Another thing to explore is hepatic comas. Adverse effects on the brain. Could this be related to the brain fog so often acknowledged by IF recipients? The injured liver can’t clear toxins so the brain isn’t able to function properly.
Damn finally got around to reading “Melancon 0958 11 extra pages 10-11-17” completely and slowly. I doubt any other than someone one like you fighting the VA personally for years and years could ferret out this one! If I owned a high end law firm representing Vets I’d have you on my payroll…

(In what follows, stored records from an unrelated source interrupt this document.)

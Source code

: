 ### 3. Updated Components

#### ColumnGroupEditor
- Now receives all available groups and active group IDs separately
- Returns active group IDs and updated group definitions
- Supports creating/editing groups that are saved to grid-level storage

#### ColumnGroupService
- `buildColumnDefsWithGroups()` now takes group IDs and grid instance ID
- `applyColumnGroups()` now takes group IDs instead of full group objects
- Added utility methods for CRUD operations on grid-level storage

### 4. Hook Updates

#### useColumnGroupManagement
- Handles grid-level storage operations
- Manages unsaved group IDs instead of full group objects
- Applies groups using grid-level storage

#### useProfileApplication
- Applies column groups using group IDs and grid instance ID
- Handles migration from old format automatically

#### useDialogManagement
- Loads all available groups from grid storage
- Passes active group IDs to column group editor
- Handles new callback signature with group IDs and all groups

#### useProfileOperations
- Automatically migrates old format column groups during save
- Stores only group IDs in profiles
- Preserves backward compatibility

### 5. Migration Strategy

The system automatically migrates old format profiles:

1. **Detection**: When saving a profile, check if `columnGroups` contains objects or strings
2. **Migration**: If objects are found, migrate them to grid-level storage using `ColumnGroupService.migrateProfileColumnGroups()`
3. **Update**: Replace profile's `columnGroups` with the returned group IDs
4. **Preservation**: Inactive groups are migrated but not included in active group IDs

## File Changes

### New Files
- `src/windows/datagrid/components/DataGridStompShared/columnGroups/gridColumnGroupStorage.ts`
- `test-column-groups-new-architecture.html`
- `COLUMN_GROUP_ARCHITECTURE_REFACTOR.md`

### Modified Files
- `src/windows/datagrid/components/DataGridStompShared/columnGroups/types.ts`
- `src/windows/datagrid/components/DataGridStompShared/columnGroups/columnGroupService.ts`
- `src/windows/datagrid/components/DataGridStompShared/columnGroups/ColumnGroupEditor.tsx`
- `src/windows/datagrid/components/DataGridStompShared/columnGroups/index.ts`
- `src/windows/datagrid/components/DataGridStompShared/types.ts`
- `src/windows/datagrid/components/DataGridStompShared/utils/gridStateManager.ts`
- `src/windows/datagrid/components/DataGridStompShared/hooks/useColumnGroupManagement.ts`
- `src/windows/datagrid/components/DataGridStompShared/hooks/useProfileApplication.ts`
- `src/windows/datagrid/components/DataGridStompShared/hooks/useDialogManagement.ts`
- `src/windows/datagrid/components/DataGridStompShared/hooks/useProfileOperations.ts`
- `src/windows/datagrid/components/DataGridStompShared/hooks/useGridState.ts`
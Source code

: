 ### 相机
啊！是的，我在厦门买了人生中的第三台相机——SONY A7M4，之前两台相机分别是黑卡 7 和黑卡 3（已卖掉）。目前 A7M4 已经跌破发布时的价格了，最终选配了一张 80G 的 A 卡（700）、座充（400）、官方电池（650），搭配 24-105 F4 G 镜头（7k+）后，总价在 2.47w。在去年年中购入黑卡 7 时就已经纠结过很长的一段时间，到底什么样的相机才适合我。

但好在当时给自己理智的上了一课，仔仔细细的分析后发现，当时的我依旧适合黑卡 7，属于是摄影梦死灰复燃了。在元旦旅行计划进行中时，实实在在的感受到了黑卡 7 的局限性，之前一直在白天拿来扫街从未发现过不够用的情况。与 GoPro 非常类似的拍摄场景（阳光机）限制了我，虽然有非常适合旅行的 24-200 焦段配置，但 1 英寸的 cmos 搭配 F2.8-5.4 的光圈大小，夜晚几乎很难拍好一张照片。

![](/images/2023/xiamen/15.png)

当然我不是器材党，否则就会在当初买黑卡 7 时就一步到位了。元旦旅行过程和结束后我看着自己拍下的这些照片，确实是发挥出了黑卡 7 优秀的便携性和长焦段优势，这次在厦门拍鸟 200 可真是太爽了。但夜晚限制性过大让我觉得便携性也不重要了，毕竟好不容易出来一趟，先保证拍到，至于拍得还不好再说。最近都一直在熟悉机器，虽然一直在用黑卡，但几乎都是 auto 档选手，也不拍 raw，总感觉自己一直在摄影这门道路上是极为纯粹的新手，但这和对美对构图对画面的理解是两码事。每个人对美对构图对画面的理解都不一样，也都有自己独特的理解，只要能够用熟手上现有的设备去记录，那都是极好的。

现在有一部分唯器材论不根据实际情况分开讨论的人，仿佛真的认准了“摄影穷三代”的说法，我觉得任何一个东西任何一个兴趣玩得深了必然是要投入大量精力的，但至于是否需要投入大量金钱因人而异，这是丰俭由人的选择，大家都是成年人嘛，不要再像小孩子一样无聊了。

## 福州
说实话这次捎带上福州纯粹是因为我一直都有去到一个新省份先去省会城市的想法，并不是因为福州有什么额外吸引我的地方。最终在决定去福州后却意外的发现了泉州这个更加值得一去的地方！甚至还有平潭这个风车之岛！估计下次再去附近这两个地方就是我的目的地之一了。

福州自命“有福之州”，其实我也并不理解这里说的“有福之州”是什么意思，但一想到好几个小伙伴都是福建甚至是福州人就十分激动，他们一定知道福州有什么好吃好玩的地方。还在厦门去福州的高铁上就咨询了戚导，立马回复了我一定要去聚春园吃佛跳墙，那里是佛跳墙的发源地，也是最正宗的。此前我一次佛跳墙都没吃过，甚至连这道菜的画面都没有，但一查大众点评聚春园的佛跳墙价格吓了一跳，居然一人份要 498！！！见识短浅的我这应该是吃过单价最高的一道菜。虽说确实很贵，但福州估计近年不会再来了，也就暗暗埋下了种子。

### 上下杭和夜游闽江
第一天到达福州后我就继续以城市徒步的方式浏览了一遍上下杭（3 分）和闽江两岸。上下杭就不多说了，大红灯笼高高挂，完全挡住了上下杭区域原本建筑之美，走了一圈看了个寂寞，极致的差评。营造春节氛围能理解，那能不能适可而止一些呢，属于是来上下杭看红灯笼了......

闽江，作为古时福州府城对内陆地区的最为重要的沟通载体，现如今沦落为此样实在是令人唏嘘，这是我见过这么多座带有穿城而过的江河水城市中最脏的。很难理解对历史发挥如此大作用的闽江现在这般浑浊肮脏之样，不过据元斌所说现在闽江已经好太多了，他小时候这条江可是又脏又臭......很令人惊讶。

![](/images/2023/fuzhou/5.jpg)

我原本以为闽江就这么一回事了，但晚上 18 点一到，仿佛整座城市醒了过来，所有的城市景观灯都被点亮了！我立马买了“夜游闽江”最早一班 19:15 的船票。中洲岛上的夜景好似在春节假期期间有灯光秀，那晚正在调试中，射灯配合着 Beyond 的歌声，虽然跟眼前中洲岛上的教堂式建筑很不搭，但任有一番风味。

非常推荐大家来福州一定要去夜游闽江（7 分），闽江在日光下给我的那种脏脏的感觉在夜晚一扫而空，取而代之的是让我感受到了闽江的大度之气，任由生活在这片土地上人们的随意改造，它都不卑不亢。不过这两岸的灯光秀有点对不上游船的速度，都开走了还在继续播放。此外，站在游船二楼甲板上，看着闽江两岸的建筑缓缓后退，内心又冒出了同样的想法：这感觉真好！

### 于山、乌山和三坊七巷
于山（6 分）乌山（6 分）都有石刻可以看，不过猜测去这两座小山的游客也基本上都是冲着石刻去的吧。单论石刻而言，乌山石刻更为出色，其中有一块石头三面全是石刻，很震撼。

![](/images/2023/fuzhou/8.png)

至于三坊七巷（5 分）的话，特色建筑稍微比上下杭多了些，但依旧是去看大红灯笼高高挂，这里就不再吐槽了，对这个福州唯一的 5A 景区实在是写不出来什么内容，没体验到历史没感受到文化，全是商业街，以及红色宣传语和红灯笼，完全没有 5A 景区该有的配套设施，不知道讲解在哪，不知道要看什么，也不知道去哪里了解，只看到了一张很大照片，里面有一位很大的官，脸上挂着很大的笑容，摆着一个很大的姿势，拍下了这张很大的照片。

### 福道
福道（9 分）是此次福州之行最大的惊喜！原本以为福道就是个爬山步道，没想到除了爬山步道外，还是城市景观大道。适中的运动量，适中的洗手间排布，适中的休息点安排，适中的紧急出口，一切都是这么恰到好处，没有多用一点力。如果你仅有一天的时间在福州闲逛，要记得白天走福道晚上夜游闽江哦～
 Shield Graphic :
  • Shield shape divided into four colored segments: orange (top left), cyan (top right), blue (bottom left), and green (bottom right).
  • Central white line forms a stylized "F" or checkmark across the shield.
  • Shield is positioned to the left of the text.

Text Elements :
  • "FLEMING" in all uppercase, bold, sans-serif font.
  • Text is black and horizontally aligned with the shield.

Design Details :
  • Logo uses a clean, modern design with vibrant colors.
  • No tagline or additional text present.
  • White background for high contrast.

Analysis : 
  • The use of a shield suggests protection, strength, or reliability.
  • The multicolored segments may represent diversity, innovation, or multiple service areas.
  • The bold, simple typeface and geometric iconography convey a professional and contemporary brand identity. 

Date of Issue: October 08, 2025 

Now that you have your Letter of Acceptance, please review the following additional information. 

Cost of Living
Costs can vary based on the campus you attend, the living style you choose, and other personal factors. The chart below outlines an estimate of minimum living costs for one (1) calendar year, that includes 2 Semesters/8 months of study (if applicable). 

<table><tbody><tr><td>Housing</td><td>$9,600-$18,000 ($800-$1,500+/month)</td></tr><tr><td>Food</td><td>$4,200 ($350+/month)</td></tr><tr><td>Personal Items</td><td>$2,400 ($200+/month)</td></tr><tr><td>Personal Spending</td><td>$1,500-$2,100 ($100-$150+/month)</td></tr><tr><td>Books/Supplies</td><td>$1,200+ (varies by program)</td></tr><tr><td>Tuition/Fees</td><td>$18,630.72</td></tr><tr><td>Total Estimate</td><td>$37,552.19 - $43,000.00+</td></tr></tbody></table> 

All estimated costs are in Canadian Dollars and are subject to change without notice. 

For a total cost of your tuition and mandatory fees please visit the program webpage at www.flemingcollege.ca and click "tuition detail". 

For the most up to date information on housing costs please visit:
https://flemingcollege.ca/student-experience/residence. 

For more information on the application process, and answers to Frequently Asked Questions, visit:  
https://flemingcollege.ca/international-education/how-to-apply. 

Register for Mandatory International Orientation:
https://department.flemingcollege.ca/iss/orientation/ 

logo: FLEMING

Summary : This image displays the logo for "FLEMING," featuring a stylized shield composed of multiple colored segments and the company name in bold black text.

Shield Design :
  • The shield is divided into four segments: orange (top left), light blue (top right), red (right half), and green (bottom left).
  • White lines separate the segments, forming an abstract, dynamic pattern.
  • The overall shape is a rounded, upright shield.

I liked the response above about how “You make them sound like total idiots.” There was a thesis written back in the 60’s titled “How to write a government memorandum” by one “Joseph Porter Clerk Jr. that went along with this very thing.
These people have been given special training in how to deny claims for points for promotion to those sitting on the ratings boards. I was told this some years ago by my DAV rep who helped me get my first rating. They have special training in such things according to him and are adept at the art of Clinton-esque speech like “I never had sex with that woman.” But when asked what he called sex he replied “that depends on what you mean by sex.” That was why they dubbed him “Slick Willie” first in Arkansas and that is why these people get away with this kind of stuff.
This is also why the “service organizations” like the American Legion does nothing for aiding vets get properly rated because the VA gives them office space, etc.
I hope that “Malcolm” keeps at them because they hope that by such chicanery that you’ll give up and go away. Keep the faith Malcolm and don’t let the bastards win.
But the good news is that we can get you a new bulletproof nexus letter and refile for the TMJ. You won’t get the CUE retro but you get … what?… justice? Kinda like a stale beer from last night with a cigarette but floating in it.
Your letter makes them sound like total idiots.
Count me in. I have a few more docs I can access.
It’s ridiculous to base decisions made now on what literature said in 1991. We’re smarter now but I guess that doesn’t apply to the VA.
Question about multiple CUE’s, If you have decision that you submitted a CUE for say a knee disability. That same decision also considered your ankle. Now that you claimed a CUE on the decision about your knee, are you precluded from filing a second CUE about that decision, but this time on the ankle part of that decision? Since you said we are allowed to file CUE on the same decision with separate theories I would assume the answer is yes but am double checking.
Your yes assumption is correct-assuming, arguendo, that there was no implicit denial of the ankle or discussion in the denial of CUE in the knee motion to revise.
Brilliant work Sir Nod.
20 years ago I had filed for an increase for SC mental health disability and a new claim for TMJ. I had letters from my dentist and my shrink to bolster my claims. The VA used the letter from my shrink to deny the TMJ claim and the letter from the dentist to deny my mental health claim for an increase. I appealed these denials but I lost both and was so amazed I took a break because I was still employed and just thought if the VA is this bad I will never win. I never did win the TMJ claim because the army dentist who did the exam refused in the medical records to make a DX or even comment of my exam. This is not a CUE tale but a tale of utter incompetence and stupidity on part of army and VA. This is SOP for these guys.